Stored data entries:
☆ ☆ ☆ ☆ ☆ ☆ ☆
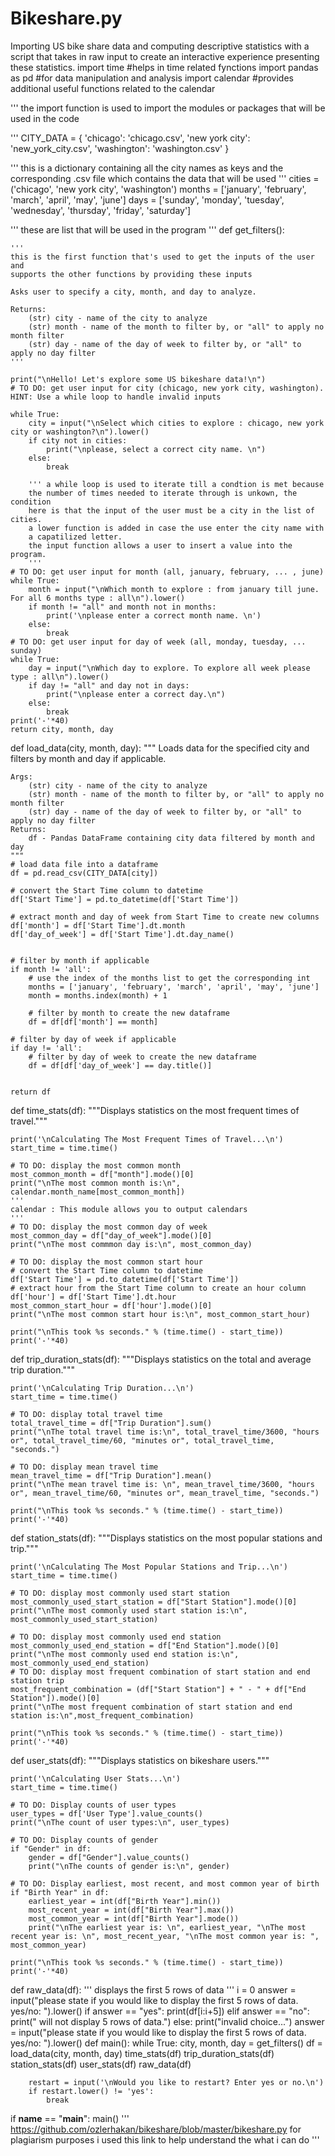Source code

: # Bikeshare.py
Importing US bike share data and computing descriptive statistics with a script that takes in raw input to create an interactive experience presenting these statistics.
import time #helps in time related fynctions
import pandas as pd #for data manipulation and analysis
import calendar #provides additional useful functions related to the calendar

''' 
the import function is used to import the modules or packages that will be
    used in the code 

'''
CITY_DATA = { 'chicago': 'chicago.csv',
              'new york city': 'new_york_city.csv',
              'washington': 'washington.csv' }

''' this is a dictionary containing all the city names as keys and the 
    corresponding .csv file which contains the data that will be used
'''
cities = ('chicago', 'new york city', 'washington')
months = ['january', 'february', 'march', 'april', 'may', 'june']
days = ['sunday', 'monday', 'tuesday', 'wednesday', 'thursday', 'friday', 'saturday']

''' 
these are list that will be used in the program
'''
def get_filters():

    '''
    this is the first function that's used to get the inputs of the user and 
    supports the other functions by providing these inputs
    
    Asks user to specify a city, month, and day to analyze.

    Returns:
        (str) city - name of the city to analyze
        (str) month - name of the month to filter by, or "all" to apply no month filter
        (str) day - name of the day of week to filter by, or "all" to apply no day filter
    '''

    print("\nHello! Let's explore some US bikeshare data!\n")
    # TO DO: get user input for city (chicago, new york city, washington). HINT: Use a while loop to handle invalid inputs

    while True:
        city = input("\nSelect which cities to explore : chicago, new york city or washington?\n").lower() 
        if city not in cities:
            print("\nplease, select a correct city name. \n")
        else:
            break
        
        ''' a while loop is used to iterate till a condtion is met because 
        the number of times needed to iterate through is unkown, the condition 
        here is that the input of the user must be a city in the list of cities.
        a lower function is added in case the use enter the city name with 
        a capatilized letter.
        the input function allows a user to insert a value into the program.
        '''
    # TO DO: get user input for month (all, january, february, ... , june)
    while True:
        month = input("\nWhich month to explore : from january till june. For all 6 months type : all\n").lower()
        if month != "all" and month not in months:
            print('\nplease enter a correct month name. \n')
        else:
            break
    # TO DO: get user input for day of week (all, monday, tuesday, ... sunday)
    while True:
        day = input("\nWhich day to explore. To explore all week please type : all\n").lower()
        if day != "all" and day not in days:
            print("\nplease enter a correct day.\n")
        else:
            break
    print('-'*40)
    return city, month, day


def load_data(city, month, day):
    """
    Loads data for the specified city and filters by month and day if applicable.

    Args:
        (str) city - name of the city to analyze
        (str) month - name of the month to filter by, or "all" to apply no month filter
        (str) day - name of the day of week to filter by, or "all" to apply no day filter
    Returns:
        df - Pandas DataFrame containing city data filtered by month and day
    """
    # load data file into a dataframe
    df = pd.read_csv(CITY_DATA[city])

    # convert the Start Time column to datetime
    df['Start Time'] = pd.to_datetime(df['Start Time'])

    # extract month and day of week from Start Time to create new columns
    df['month'] = df['Start Time'].dt.month
    df['day_of_week'] = df['Start Time'].dt.day_name()


    # filter by month if applicable
    if month != 'all':
        # use the index of the months list to get the corresponding int
        months = ['january', 'february', 'march', 'april', 'may', 'june']
        month = months.index(month) + 1
    
        # filter by month to create the new dataframe
        df = df[df['month'] == month]

    # filter by day of week if applicable
    if day != 'all':
        # filter by day of week to create the new dataframe
        df = df[df['day_of_week'] == day.title()]
    

    return df

def time_stats(df):
    """Displays statistics on the most frequent times of travel."""

    print('\nCalculating The Most Frequent Times of Travel...\n')
    start_time = time.time()

    # TO DO: display the most common month
    most_common_month = df["month"].mode()[0]
    print("\nThe most common month is:\n", calendar.month_name[most_common_month])
    '''
    calendar : This module allows you to output calendars
    '''
    # TO DO: display the most common day of week
    most_common_day = df["day_of_week"].mode()[0]
    print("\nThe most commmon day is:\n", most_common_day)

    # TO DO: display the most common start hour
    # convert the Start Time column to datetime
    df['Start Time'] = pd.to_datetime(df['Start Time'])
    # extract hour from the Start Time column to create an hour column
    df['hour'] = df['Start Time'].dt.hour
    most_common_start_hour = df['hour'].mode()[0]
    print("\nThe most common start hour is:\n", most_common_start_hour)

    print("\nThis took %s seconds." % (time.time() - start_time))
    print('-'*40)

def trip_duration_stats(df):
    """Displays statistics on the total and average trip duration."""

    print('\nCalculating Trip Duration...\n')
    start_time = time.time()

    # TO DO: display total travel time
    total_travel_time = df["Trip Duration"].sum()
    print("\nThe total travel time is:\n", total_travel_time/3600, "hours or", total_travel_time/60, "minutes or", total_travel_time, "seconds.")

    # TO DO: display mean travel time
    mean_travel_time = df["Trip Duration"].mean()
    print("\nThe mean travel time is: \n", mean_travel_time/3600, "hours or", mean_travel_time/60, "minutes or", mean_travel_time, "seconds.")

    print("\nThis took %s seconds." % (time.time() - start_time))
    print('-'*40)


def station_stats(df):
    """Displays statistics on the most popular stations and trip."""

    print('\nCalculating The Most Popular Stations and Trip...\n')
    start_time = time.time()

    # TO DO: display most commonly used start station
    most_commonly_used_start_station = df["Start Station"].mode()[0]
    print("\nThe most commonly used start station is:\n", most_commonly_used_start_station)

    # TO DO: display most commonly used end station
    most_commonly_used_end_station = df["End Station"].mode()[0]
    print("\nThe most commonly used end station is:\n", most_commonly_used_end_station)
    # TO DO: display most frequent combination of start station and end station trip
    most_frequent_combination = (df["Start Station"] + " - " + df["End Station"]).mode()[0]
    print("\nThe most frequent combination of start station and end station is:\n",most_frequent_combination)
    
    print("\nThis took %s seconds." % (time.time() - start_time))
    print('-'*40)


def user_stats(df):
    """Displays statistics on bikeshare users."""

    print('\nCalculating User Stats...\n')
    start_time = time.time()

    # TO DO: Display counts of user types
    user_types = df['User Type'].value_counts()
    print("\nThe count of user types:\n", user_types)

    # TO DO: Display counts of gender
    if "Gender" in df:
        gender = df["Gender"].value_counts()
        print("\nThe counts of gender is:\n", gender)

    # TO DO: Display earliest, most recent, and most common year of birth
    if "Birth Year" in df:
        earliest_year = int(df["Birth Year"].min())
        most_recent_year = int(df["Birth Year"].max())
        most_common_year = int(df["Birth Year"].mode())
        print("\nThe earliest year is: \n", earliest_year, "\nThe most recent year is: \n", most_recent_year, "\nThe most common year is: ", most_common_year)

    print("\nThis took %s seconds." % (time.time() - start_time))
    print('-'*40)

def raw_data(df):
    ''' displays the first 5 rows of data '''
    i = 0
    answer = input("please state if you would like to display the first 5 rows of data. yes/no: ").lower()
    if answer == "yes":
         print(df[i:i+5])
    elif answer == "no":
        print(" will not display 5 rows of data.")
    else:
        print("invalid choice...")
        answer = input("please state if you would like to display the first 5 rows of data. yes/no: ").lower()
def main():
    while True:
        city, month, day = get_filters()
        df = load_data(city, month, day)
        time_stats(df)
        trip_duration_stats(df)
        station_stats(df)
        user_stats(df)
        raw_data(df)

        restart = input('\nWould you like to restart? Enter yes or no.\n')
        if restart.lower() != 'yes':
            break


if __name__ == "__main__":
	main()
''' https://github.com/ozlerhakan/bikeshare/blob/master/bikeshare.py 
for plagiarism purposes i used this link to help understand the what i can do
'''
☆ ☆ ☆ ☆ ☆ ☆ ☆
ACTION ITEM: Print the lines above from the one with "df['month'] = df['Start Time'].dt.month" through the one with "# filter by day of week to", both included, exactly as written and nothing more.

REPLY TO THE TASK:
    df['month'] = df['Start Time'].dt.month
    df['day_of_week'] = df['Start Time'].dt.day_name()


    # filter by month if applicable
    if month != 'all':
        # use the index of the months list to get the corresponding int
        months = ['january', 'february', 'march', 'april', 'may', 'june']
        month = months.index(month) + 1
    
        # filter by month to create the new dataframe
        df = df[df['month'] == month]

    # filter by day of week if applicable
    if day != 'all':
        # filter by day of week to create the new dataframe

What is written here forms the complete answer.